Fortunately, the Circle’s operation plan, their OPS was finally coming to fruition and perhaps Wallis and Norman would never have to face Ned’s unique lineage. Not much chance of that, thought the Sergeant, trying to focus on the startling story he was told, instead of the pain radiating around his middle.
However, it was true that the numbers of the young men and women in the ranks of the corporate world, the armed services and political
office was climbing just enough to finally sway the balance. If they could stop Management from always moving their new recruits upward into a better life they could take some of the shine off of Management’s lifestyle. Then waving a cushy middle class life in front of parents who were desperate to see their children succeed in a world that had become harder to just stay middle class wouldn’t be so easy.

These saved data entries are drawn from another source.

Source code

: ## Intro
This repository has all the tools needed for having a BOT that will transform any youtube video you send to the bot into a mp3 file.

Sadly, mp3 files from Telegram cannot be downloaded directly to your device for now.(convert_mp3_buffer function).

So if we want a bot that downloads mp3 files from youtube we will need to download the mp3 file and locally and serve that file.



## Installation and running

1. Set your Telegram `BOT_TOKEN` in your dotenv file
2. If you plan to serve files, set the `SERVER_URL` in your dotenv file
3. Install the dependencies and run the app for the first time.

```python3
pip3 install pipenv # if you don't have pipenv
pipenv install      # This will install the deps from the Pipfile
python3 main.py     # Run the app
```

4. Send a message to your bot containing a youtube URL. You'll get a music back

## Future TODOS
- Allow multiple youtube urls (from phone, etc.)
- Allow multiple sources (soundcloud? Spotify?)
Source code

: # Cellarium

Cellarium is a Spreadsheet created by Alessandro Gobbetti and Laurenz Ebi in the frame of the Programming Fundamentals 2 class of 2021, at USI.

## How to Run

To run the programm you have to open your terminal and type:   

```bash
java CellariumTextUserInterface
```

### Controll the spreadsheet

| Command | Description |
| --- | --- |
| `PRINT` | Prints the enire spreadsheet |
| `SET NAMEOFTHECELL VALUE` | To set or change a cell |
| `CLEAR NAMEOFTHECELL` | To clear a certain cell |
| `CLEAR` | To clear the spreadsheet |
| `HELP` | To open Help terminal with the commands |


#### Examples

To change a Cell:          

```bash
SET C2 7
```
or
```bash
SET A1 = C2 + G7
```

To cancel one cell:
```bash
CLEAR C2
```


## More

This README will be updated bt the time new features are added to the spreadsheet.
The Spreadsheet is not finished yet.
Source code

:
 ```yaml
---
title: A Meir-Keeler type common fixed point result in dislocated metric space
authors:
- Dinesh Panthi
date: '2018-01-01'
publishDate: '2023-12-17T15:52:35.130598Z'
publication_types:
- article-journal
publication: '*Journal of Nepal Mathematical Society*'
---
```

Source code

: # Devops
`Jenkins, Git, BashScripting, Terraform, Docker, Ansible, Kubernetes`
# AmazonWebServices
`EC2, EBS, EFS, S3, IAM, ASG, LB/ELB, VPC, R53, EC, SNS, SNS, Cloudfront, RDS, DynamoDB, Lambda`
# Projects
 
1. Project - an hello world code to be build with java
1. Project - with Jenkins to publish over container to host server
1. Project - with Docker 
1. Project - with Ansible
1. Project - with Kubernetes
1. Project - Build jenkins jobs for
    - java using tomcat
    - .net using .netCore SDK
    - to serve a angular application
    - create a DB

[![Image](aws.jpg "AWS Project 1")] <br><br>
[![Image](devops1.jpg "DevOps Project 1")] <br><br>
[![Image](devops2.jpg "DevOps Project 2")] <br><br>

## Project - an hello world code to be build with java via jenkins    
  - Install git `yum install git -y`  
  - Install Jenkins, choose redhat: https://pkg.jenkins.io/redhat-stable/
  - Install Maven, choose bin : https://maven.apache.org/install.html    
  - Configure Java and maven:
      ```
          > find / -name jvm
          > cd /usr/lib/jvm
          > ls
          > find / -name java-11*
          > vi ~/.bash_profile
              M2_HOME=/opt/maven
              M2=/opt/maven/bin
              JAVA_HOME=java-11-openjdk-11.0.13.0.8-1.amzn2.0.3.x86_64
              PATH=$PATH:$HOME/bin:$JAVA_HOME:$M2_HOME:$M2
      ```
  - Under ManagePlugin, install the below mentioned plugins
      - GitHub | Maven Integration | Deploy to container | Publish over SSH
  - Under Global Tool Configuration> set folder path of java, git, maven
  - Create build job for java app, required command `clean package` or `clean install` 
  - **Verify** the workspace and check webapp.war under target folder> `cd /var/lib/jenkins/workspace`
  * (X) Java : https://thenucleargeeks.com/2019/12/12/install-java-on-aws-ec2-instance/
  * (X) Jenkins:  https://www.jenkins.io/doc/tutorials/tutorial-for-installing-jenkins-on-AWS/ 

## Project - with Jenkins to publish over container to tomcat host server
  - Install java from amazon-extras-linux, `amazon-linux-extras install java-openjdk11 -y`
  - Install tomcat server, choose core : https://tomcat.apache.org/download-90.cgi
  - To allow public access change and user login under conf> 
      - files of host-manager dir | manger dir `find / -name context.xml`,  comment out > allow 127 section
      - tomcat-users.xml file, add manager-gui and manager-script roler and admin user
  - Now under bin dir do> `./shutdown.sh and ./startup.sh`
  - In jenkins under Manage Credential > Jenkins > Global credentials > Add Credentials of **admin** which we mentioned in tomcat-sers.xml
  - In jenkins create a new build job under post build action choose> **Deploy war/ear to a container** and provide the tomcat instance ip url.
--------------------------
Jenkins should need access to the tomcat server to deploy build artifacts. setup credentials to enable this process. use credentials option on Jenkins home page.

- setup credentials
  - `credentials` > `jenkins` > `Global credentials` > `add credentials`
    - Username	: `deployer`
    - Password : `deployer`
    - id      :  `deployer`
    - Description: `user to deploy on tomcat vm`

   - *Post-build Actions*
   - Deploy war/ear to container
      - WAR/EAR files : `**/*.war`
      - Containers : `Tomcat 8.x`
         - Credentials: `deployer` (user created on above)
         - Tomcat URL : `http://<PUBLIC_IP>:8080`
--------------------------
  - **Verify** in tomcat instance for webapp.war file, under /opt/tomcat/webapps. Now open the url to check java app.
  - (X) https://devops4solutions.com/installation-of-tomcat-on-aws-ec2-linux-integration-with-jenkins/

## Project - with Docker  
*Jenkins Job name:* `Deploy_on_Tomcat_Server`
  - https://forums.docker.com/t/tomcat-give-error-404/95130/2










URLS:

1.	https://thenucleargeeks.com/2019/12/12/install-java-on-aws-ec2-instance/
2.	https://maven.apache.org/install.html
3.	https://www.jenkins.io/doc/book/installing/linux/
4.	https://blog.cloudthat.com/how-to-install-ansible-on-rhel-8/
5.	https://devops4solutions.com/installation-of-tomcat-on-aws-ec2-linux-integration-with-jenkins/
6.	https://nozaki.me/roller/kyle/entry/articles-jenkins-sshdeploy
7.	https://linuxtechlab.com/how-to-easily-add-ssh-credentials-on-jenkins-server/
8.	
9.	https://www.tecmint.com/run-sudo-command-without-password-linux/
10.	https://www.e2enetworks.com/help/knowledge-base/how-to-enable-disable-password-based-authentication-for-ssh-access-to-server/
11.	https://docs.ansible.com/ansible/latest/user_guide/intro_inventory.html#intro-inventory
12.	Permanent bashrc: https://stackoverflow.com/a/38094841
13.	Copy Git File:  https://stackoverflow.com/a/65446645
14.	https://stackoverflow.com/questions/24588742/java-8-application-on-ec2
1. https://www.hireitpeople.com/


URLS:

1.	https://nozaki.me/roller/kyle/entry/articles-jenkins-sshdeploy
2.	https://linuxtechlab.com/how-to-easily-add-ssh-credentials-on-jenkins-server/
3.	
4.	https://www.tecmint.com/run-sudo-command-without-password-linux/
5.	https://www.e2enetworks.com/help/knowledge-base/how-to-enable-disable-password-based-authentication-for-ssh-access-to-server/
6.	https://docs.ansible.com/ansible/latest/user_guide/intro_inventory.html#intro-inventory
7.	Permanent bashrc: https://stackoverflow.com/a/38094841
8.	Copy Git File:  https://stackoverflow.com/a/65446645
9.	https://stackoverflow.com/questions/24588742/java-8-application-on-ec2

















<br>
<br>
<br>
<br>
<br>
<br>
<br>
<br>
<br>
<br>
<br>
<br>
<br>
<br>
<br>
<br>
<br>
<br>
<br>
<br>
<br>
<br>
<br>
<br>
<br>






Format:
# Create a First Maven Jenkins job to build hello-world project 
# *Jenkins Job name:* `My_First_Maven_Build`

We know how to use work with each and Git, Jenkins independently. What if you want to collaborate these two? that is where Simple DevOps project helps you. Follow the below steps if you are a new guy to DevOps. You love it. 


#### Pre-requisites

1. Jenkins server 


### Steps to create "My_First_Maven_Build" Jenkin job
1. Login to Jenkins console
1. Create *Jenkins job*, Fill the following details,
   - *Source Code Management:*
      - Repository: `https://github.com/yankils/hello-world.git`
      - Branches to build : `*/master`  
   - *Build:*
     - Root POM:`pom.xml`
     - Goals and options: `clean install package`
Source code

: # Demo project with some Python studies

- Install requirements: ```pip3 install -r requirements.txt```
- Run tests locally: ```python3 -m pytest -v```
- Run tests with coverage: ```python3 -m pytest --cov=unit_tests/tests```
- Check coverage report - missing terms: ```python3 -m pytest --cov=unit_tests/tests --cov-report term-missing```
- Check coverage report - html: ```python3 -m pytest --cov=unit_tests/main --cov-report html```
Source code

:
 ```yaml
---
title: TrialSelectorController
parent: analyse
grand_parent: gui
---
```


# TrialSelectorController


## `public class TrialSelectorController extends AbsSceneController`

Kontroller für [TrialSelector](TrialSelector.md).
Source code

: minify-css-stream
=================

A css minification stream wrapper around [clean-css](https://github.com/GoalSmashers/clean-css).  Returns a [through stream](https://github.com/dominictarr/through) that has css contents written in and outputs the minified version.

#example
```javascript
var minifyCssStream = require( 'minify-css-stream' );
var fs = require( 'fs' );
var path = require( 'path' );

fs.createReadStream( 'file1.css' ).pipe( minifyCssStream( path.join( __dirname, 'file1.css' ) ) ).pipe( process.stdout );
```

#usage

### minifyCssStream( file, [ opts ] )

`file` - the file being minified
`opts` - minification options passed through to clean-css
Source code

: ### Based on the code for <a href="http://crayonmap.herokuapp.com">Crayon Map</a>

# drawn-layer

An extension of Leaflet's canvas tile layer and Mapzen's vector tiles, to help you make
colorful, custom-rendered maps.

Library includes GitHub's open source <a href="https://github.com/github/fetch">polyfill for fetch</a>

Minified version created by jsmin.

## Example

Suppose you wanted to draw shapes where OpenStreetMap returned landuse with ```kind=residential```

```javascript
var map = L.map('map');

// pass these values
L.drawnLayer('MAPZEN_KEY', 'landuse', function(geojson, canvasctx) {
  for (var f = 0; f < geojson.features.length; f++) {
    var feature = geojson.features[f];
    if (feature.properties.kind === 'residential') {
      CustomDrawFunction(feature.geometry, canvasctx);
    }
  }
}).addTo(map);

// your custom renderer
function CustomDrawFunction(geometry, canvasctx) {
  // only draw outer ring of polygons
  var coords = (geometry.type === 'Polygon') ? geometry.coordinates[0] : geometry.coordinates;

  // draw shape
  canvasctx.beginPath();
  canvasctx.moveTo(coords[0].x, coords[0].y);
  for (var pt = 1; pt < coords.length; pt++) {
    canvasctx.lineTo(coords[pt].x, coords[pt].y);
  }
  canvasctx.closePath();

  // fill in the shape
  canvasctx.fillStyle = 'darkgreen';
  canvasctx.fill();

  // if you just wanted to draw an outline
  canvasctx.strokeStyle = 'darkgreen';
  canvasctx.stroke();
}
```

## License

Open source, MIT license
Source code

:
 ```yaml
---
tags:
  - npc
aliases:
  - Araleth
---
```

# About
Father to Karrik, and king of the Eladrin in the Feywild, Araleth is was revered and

A previous attempt by Circle to create their own society had ended in carnage just a couple of generations in the past when Management had killed millions, leaving only the twenty. But this time they were within a few years of seeing it all succeed.
All of it almost came to an end a couple of years ago and just as they were starting to create trouble for Management. A lot of brave Circle people had paid with their lives, one of them Sergeant Kipling’s own brother, Dennis.
The traitor’s life, Norman’s older brother, Harry was spared but only because he was the son of one of the original twenty and the brother of Tom, the current Keeper. That news had made the Sergeant angry for a moment till his training got him to focus back on the mission at hand. He was taught that revenge was always a wasted effort that only led to sloppy mistakes.
Besides, Harry was locked away in solitary confinement for the rest of his life. Only a handful of people even knew of his betrayal or of his continued existence.
The thought that the man would only know four bland walls for the rest of his long days made the Sergeant feel better about how his brother had died holding back Management from ever finding the Schaeffers.
Sergeant Kipling had always known that Dennis had died in service to the Circle but it wasn’t until he was read-in for this mission that he learned just how important his brother had been to the survival of their side. He had left for the mission with a heightened sense of pride and duty to the country and his family.
It was a comfort to know that the Keeper, the only one who knew where all of the Circle’s cells were and all of the plans, was safely back in Wisconsin with only a handful of people who knew his real role. Too many knew, really, but still they had managed to keep it between the family, Esther Ackerman, a local bookstore owner who knew how to keep secrets and a family friend, Alice Watkins.